Jamindaarru is a 2002 Indian Kannada-language action drama film written and directed by S. Narayan and starring Vishnuvardhan in dual roles, Prema and Raasi. The film is produced by K. Manju under Lakshmishree Combines. The film, upon release, met with positive reviews. The music was scored by M. M. Keeravani and Sax Raju.

==Plot==
The Landlord of a village has 2 sons from 2 different wives. One of the wives demands that she and her son get the status of heir but the landlord denies. That wife kills herself and her son keeps this incident in mind and lives away from father and his brother with bitterness and vengeance. The Film revolves around how two brothers and their respective family menuvar the enimity and circumstances and who gets to become the heir.

==Production==
The film began with a song recording held at Kanteerava Studios. Producer K. Manju claimed that Jamindarru was his costliest film at the time of release. The scenes were shot in a home situated at Dr. Ramanaidu Village on Hyderabad.

==Soundtrack==
All the songs are composed and scored by M. M. Keeravani.

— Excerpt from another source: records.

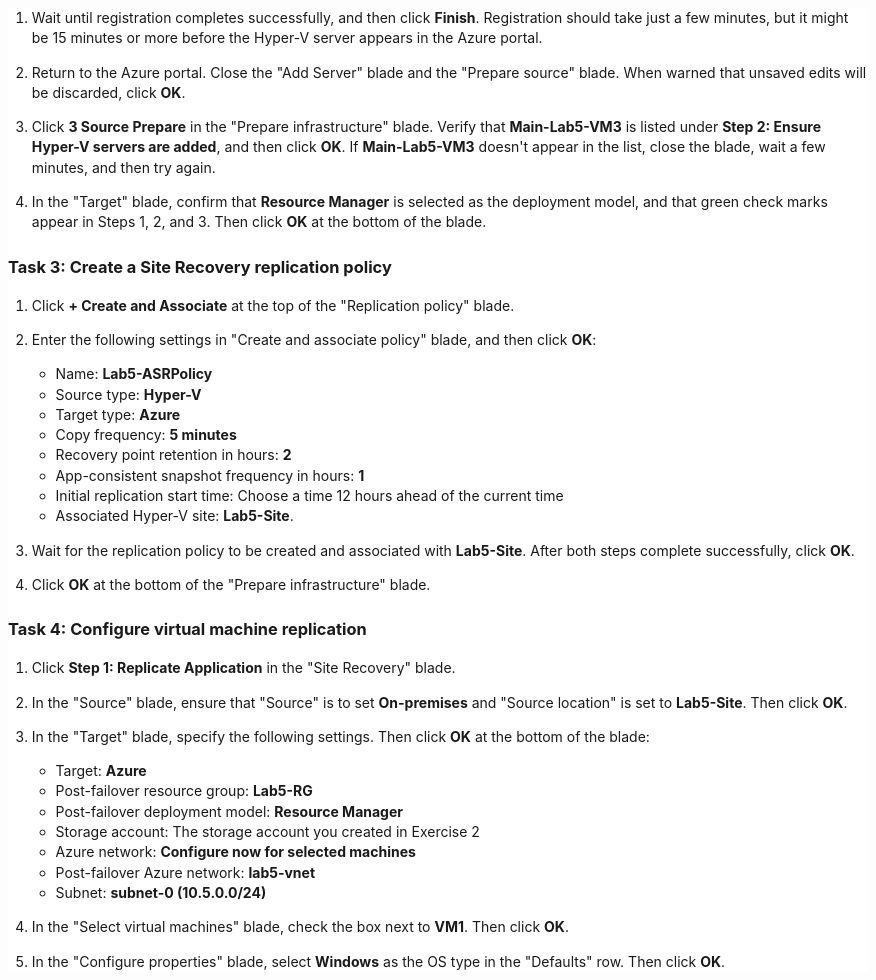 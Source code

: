 1. Wait until registration completes successfully, and then click **Finish**. Registration should take just a few minutes, but it might be 15 minutes or more before the Hyper-V server appears in the Azure portal.

1. Return to the Azure portal. Close the "Add Server" blade and the "Prepare source" blade. When warned that unsaved edits will be discarded, click **OK**.

1. Click **3 Source Prepare** in the "Prepare infrastructure" blade. Verify that **Main-Lab5-VM3** is listed under **Step 2: Ensure Hyper-V servers are added**, and then click **OK**. If **Main-Lab5-VM3** doesn't appear in the list, close the blade, wait a few minutes, and then try again.

1. In the "Target" blade, confirm that **Resource Manager** is selected as the deployment model, and that green check marks appear in Steps 1, 2, and 3. Then click **OK** at the bottom of the blade.

### Task 3: Create a Site Recovery replication policy

1. Click **+ Create and Associate** at the top of the "Replication policy" blade.

1. Enter the following settings in "Create and associate policy" blade, and then click **OK**:

	- Name: **Lab5-ASRPolicy**
	- Source type: **Hyper-V**
	- Target type: **Azure**
	- Copy frequency: **5 minutes**
	- Recovery point retention in hours: **2**
	- App-consistent snapshot frequency in hours: **1**
	- Initial replication start time: Choose a time 12 hours ahead of the current time
	- Associated Hyper-V site: **Lab5-Site**.

1. Wait for the replication policy to be created and associated with **Lab5-Site**. After both steps complete successfully, click **OK**.

1. Click **OK** at the bottom of the "Prepare infrastructure" blade.

### Task 4: Configure virtual machine replication

1. Click **Step 1: Replicate Application** in the "Site Recovery" blade.

1. In the "Source" blade, ensure that "Source" is to set **On-premises** and "Source location" is set to **Lab5-Site**. Then click **OK**.

1. In the "Target" blade, specify the following settings. Then click **OK** at the bottom of the blade: 

	- Target: **Azure**
	- Post-failover resource group: **Lab5-RG**
	- Post-failover deployment model: **Resource Manager**
	- Storage account: The storage account you created in Exercise 2
	- Azure network: **Configure now for selected machines**
	- Post-failover Azure network: **lab5-vnet**
	- Subnet: **subnet-0 (10.5.0.0/24)**

1. In the "Select virtual machines" blade, check the box next to **VM1**. Then click **OK**.

1. In the "Configure properties" blade, select **Windows** as the OS type in the "Defaults" row. Then click **OK**.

| Sl No | Song title | Singer(s) | Lyricist |
|---|---|---|---|
| 1 | "Bettappa Bettappa" | S. P. Balasubrahmanyam | S. Narayan |
| 2 | "Huduga Huduga" | Mano, K. S. Chithra, M. M. Keeravani | S. Narayan |
| 3 | "Kande Na Kande" | K. S. Chithra | S. Narayan |
| 4 | "Ganga Ganga" | Rajesh Krishnan, Manjula Gururaj | S. Narayan |
| 5 | "Bettadantha Manasu" | M. M. Keeravani | S. Narayan |
| 6 | "Hetthavalu Yaramma" | M. M. Keeravani | S. Narayan |
| 7 | "Veena" | K. S. Chithra | S. Narayan |

==Release and reception==
The film was released on 3 April 2002 across Karnataka state cinema halls. The film was met with positive response at the box office and was one of the highest grossing Kannada film of the year.

A critic from Chitraloka.com wrote that "‘Jamindarru’ is not a dry Jamoon. It is a spicily prepared sumptuous lunch for the whole family. Don't miss this power packed, sentiment mixed and well acted film". A critic from Vishnuvardhan.com praised the acting, dialogues, cinematography, songs and graphics while criticising the background score and direction. Indiainfo wrote "The whole story is well held up by the dialogues except for Doddanna and M. M. Chandru's poor jokes. Songs are not memorable. Mathews photography has gobbled up either Vishnu's forehead or his arms. The major plus point in this movie is that S. Narayan is not acting in it. All said and done a watchable movie".